Полистал потом журналы типа «Сад для тех, у кого нет фантазии». Картинки были до боли знакомы – те же прудики, на берегах которых и Аленке-то присесть негде, те же деревца, похожие на Гитлера в 1945 году, те же депрессивные лужайки и еще – гномы. Меня этот факт поразил. В огромном количестве на фотографиях встречались гномы. Но почему? Они же, в сущности, уродцы. Зачем ставить в своем саду уродцев? Может быть, так современный человек пытается выразить что-то. Но что? Себя? Возможно. Но зачем так палиться? И потом, гномы ведь происходят из северноевропейской мифологии. Там они как родные. А на фотографиях в журналах про сад гномы были на фоне русских ромашек, васильков и даже березок. А на другом фото гном был снабжен ночной подсветкой больших глаз и огромного рта, причем надпись под фото гласила, что такой гном полюбится детям. Мне было проще поверить, что дети, которые увидят ночью в саду этот хоррор, сами сильно полюбятся хорошему логопеду. В общем, и в журналах не нашел я ничего из того, что искал.

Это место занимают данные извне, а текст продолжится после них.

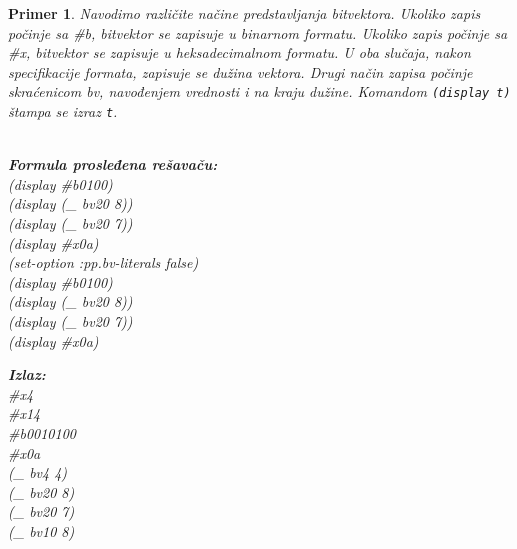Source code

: \documentclass[12pt,oneside]{memoir}
\newtheorem{primer}{Primer}
\begin{document}
\begin{primer} Navodimo različite načine predstavljanja bitvektora. Ukoliko zapis počinje sa \#b, bitvektor se zapisuje u binarnom formatu. Ukoliko zapis počinje sa \#x, bitvektor se zapisuje u heksadecimalnom formatu. U oba slučaja, nakon specifikacije formata, zapisuje se dužina vektora. Drugi način zapisa počinje skraćenicom bv, navođenjem vrednosti i na kraju dužine. Komandom \texttt{(display t)} štampa se izraz \texttt{t}.\\\\
\begin{minipage}[b]{0.45\textwidth}
\textbf{Formula prosleđena rešavaču:}
\\(display \#b0100)
\\(display (\_ bv20 8))
\\(display (\_ bv20 7))
\\(display \#x0a) 
\\(set-option :pp.bv-literals false)
\\(display \#b0100)
\\(display (\_ bv20 8))
\\(display (\_ bv20 7))
\\(display \#x0a)
\end{minipage}
\hspace{2.5cm}
\begin{minipage}[t]{0.4\textwidth}
\vspace{-5.93cm}
\textbf{Izlaz:}
\\\#x4 
\\\#x14 
\\\#b0010100 
\\\#x0a 
\\(\_ bv4 4) 
\\(\_ bv20 8) 
\\(\_ bv20 7) 
\\(\_ bv10 8)
\end{minipage}
\end{primer}
\end{document}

Тогда я задумался: а что же я ищу, собственно? Свой сад? В журнале? Это смешно. Невозможно.  Тогда я задумался: а зачем вообще современному человеку нужен сад?

Самая расхожая версия гласит, что современный человек при помощи сада стремится стать ближе к земле, обрести гармонию, ну и так далее. Но это же идиотизм. Если ты не смог обрести гармонию к возрасту, когда смог заработать на двадцать соток и гномов – они, гномы, кстати, еще и дорогие, как лекарства от психоза, который они провоцируют, – то вряд ли ты обретешь гармонию, глядя на горки и камушки. Потому что только ребенок может радоваться, глядя на горки и камушки. А ты уже не ребенок. Ты взрослый, которому нечего делать, раз он листает журналы про гномов. Отогнав от себя эти грустные мысли, я решил, что хочу сделать сад не потому, что хочу достичь гармонии, а потому что… потому что, в конце концов, я хочу увидеть то, что видел Гриша Шиферштейн! Но хочу увидеть не так, как Гриша, не врезаясь в клен и не впадая в кому, а просто – увидеть. Рай за не очень высоким забором. На своих честно заработанных продажей комедии сотках. Я перестал мучить себя вопросом, зачем мне то, что я делаю, и стал просто делать.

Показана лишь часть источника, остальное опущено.